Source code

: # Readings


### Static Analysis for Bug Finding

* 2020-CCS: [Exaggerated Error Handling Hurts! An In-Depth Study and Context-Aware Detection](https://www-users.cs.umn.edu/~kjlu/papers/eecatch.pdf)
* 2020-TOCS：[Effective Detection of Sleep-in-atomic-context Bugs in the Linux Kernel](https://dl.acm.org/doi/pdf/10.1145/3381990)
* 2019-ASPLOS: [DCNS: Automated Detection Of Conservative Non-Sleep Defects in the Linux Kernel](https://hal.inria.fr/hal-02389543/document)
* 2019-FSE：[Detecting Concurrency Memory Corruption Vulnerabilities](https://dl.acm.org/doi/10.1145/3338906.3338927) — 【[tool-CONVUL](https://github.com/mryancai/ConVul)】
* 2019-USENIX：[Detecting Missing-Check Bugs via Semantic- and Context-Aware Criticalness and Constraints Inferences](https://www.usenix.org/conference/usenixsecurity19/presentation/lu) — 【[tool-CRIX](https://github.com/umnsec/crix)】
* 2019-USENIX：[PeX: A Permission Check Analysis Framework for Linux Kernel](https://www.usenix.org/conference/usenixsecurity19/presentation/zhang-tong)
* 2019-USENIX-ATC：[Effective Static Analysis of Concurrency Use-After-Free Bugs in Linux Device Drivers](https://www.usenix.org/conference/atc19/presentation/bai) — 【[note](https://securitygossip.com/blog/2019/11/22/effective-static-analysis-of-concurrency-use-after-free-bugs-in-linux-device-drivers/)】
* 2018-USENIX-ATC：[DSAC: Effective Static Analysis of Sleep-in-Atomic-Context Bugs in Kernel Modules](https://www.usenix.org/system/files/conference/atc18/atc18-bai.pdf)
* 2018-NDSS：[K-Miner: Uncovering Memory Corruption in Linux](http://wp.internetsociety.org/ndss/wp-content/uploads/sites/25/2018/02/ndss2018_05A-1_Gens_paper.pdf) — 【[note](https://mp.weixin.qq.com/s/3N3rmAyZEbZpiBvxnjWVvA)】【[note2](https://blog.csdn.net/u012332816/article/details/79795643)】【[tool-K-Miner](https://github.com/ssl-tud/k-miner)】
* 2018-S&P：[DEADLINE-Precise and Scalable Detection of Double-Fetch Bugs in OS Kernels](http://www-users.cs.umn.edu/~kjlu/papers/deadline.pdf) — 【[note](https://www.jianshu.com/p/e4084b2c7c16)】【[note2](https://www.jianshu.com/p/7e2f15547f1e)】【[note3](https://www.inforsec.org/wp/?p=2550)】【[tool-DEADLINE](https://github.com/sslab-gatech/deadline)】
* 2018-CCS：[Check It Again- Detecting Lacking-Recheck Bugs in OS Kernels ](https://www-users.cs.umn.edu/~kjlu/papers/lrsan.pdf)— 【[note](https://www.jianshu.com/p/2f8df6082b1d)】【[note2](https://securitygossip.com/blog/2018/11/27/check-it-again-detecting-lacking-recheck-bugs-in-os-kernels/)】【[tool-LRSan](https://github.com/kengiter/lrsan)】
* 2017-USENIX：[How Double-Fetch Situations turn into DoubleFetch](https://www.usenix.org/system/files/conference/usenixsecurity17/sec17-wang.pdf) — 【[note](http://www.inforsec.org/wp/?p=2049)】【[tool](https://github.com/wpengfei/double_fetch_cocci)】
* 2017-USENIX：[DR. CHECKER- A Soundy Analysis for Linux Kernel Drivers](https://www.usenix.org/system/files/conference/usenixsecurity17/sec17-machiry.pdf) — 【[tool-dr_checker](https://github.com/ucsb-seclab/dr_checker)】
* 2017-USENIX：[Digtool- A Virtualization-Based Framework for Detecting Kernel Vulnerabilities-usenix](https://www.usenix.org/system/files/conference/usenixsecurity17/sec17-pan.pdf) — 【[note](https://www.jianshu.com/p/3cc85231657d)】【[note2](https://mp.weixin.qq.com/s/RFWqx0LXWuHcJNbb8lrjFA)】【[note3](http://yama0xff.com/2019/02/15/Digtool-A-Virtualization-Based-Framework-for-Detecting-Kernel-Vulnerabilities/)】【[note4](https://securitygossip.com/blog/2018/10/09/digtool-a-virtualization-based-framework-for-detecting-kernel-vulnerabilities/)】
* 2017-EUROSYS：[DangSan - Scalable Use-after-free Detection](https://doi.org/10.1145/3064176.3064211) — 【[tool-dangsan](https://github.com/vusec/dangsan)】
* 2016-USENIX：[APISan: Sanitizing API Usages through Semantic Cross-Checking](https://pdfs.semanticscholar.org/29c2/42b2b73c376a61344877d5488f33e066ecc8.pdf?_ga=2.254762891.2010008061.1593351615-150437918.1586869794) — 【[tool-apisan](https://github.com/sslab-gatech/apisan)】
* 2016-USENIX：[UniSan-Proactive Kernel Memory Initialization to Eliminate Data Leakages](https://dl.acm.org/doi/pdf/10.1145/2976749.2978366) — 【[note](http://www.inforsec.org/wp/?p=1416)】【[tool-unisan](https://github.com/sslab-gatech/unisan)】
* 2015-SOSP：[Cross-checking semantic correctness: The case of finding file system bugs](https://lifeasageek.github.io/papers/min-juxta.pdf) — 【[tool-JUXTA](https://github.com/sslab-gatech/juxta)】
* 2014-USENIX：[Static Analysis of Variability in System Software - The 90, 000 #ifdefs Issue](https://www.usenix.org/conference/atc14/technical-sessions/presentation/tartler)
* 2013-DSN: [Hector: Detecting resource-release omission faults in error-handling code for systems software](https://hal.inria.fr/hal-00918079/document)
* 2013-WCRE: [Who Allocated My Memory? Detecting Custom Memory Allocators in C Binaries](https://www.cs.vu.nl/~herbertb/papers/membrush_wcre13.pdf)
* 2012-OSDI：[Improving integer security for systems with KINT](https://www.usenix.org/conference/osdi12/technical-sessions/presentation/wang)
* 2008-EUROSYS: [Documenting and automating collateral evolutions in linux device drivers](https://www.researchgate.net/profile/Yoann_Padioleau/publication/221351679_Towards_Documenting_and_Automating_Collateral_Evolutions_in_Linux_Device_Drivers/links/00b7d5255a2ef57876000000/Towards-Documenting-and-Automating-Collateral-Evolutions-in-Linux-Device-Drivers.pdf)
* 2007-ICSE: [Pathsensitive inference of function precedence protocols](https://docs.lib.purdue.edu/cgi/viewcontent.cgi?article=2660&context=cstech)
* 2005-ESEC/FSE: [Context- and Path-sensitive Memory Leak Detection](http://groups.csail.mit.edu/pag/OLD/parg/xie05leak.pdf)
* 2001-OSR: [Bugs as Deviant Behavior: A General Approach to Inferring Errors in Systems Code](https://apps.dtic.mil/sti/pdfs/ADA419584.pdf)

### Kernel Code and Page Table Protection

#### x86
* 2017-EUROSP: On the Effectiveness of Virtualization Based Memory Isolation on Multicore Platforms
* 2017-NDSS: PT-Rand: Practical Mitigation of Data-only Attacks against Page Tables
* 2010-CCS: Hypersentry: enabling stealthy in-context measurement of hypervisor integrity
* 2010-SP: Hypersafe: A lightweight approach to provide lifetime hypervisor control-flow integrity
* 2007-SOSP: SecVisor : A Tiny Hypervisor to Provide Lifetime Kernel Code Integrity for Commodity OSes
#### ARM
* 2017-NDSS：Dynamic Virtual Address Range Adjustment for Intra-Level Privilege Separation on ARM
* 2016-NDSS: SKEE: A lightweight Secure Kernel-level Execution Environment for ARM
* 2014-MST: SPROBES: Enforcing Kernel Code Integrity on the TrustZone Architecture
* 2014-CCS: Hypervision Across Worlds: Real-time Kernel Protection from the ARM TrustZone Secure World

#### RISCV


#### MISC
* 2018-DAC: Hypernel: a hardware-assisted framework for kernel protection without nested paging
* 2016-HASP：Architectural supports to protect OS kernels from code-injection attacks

## [Aim of the exercise]
All that is needed is the exact run of lines above from the line containing "2020-CCS: [Exaggerated Error" through the line containing "2019-USENIX：[PeX: A Permission", both of them included.

## [Task result]
* 2020-CCS: [Exaggerated Error Handling Hurts! An In-Depth Study and Context-Aware Detection](https://www-users.cs.umn.edu/~kjlu/papers/eecatch.pdf)
* 2020-TOCS：[Effective Detection of Sleep-in-atomic-context Bugs in the Linux Kernel](https://dl.acm.org/doi/pdf/10.1145/3381990)
* 2019-ASPLOS: [DCNS: Automated Detection Of Conservative Non-Sleep Defects in the Linux Kernel](https://hal.inria.fr/hal-02389543/document)
* 2019-FSE：[Detecting Concurrency Memory Corruption Vulnerabilities](https://dl.acm.org/doi/10.1145/3338906.3338927) — 【[tool-CONVUL](https://github.com/mryancai/ConVul)】
* 2019-USENIX：[Detecting Missing-Check Bugs via Semantic- and Context-Aware Criticalness and Constraints Inferences](https://www.usenix.org/conference/usenixsecurity19/presentation/lu) — 【[tool-CRIX](https://github.com/umnsec/crix)】
* 2019-USENIX：[PeX: A Permission Check Analysis Framework for Linux Kernel](https://www.usenix.org/conference/usenixsecurity19/presentation/zhang-tong)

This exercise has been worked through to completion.